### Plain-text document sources
***

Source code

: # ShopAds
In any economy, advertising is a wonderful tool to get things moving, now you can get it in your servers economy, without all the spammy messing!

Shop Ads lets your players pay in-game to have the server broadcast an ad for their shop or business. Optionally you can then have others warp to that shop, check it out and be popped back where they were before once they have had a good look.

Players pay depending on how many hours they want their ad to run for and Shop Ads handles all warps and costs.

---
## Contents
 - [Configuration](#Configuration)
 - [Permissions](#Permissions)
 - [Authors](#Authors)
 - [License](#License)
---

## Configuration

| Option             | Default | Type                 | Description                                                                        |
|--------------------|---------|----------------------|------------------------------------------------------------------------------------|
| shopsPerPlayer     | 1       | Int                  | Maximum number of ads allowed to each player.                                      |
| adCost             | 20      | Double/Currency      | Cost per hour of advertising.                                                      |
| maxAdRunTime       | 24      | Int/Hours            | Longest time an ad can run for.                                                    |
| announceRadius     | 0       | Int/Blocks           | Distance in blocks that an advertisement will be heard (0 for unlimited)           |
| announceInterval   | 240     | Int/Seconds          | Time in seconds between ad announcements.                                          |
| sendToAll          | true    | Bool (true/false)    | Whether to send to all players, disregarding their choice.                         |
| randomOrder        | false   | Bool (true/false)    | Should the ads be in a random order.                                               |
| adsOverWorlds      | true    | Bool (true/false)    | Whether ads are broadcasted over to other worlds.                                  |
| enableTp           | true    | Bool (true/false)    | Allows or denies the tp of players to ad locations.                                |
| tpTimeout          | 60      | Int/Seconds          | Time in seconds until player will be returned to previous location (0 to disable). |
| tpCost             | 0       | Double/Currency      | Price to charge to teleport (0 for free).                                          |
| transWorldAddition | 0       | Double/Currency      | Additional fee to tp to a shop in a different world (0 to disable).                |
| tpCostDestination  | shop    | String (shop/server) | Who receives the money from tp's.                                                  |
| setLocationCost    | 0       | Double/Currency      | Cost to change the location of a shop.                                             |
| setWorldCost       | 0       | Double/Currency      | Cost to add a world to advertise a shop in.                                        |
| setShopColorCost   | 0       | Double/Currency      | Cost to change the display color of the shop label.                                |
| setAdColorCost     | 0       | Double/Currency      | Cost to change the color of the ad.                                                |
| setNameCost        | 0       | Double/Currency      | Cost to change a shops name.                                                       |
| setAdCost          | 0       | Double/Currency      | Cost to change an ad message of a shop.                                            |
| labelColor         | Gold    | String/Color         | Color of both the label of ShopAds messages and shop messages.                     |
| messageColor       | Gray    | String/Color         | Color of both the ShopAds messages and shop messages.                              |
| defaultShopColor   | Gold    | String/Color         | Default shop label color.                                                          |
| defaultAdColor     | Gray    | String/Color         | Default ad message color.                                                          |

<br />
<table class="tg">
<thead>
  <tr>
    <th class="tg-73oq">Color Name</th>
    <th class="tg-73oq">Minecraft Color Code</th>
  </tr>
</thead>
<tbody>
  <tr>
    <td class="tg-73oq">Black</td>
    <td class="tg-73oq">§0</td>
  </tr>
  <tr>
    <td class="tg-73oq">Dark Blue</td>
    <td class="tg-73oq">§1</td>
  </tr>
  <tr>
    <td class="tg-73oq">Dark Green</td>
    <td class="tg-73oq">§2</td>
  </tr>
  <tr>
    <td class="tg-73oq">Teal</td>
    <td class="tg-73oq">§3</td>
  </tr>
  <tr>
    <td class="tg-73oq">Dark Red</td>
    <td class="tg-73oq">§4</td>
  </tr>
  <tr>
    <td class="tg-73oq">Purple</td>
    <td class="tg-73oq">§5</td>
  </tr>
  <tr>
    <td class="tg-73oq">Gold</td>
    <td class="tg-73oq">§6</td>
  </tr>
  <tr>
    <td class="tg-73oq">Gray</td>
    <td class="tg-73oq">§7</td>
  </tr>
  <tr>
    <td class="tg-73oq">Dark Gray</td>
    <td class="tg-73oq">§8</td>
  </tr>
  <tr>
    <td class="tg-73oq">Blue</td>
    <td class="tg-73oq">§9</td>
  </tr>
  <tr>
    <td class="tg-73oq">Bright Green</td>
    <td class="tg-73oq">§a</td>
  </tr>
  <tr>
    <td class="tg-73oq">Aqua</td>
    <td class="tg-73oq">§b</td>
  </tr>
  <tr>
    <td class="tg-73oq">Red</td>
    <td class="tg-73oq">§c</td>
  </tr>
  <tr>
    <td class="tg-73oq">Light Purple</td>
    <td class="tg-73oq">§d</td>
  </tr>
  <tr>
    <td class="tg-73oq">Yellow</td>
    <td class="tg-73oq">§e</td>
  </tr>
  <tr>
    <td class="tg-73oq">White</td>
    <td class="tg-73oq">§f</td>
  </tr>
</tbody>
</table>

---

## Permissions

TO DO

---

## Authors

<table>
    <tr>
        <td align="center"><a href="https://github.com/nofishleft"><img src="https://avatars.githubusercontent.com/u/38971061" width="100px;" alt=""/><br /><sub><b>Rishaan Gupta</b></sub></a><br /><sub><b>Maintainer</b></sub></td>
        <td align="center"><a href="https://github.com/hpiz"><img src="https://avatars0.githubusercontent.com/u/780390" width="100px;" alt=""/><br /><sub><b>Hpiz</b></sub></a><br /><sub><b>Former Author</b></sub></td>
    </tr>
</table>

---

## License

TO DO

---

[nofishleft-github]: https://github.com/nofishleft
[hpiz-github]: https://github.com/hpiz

***

### WORK TASK
Report only the number of lines in the records that include the word "Permissions".

### EXERCISE ANSWER
2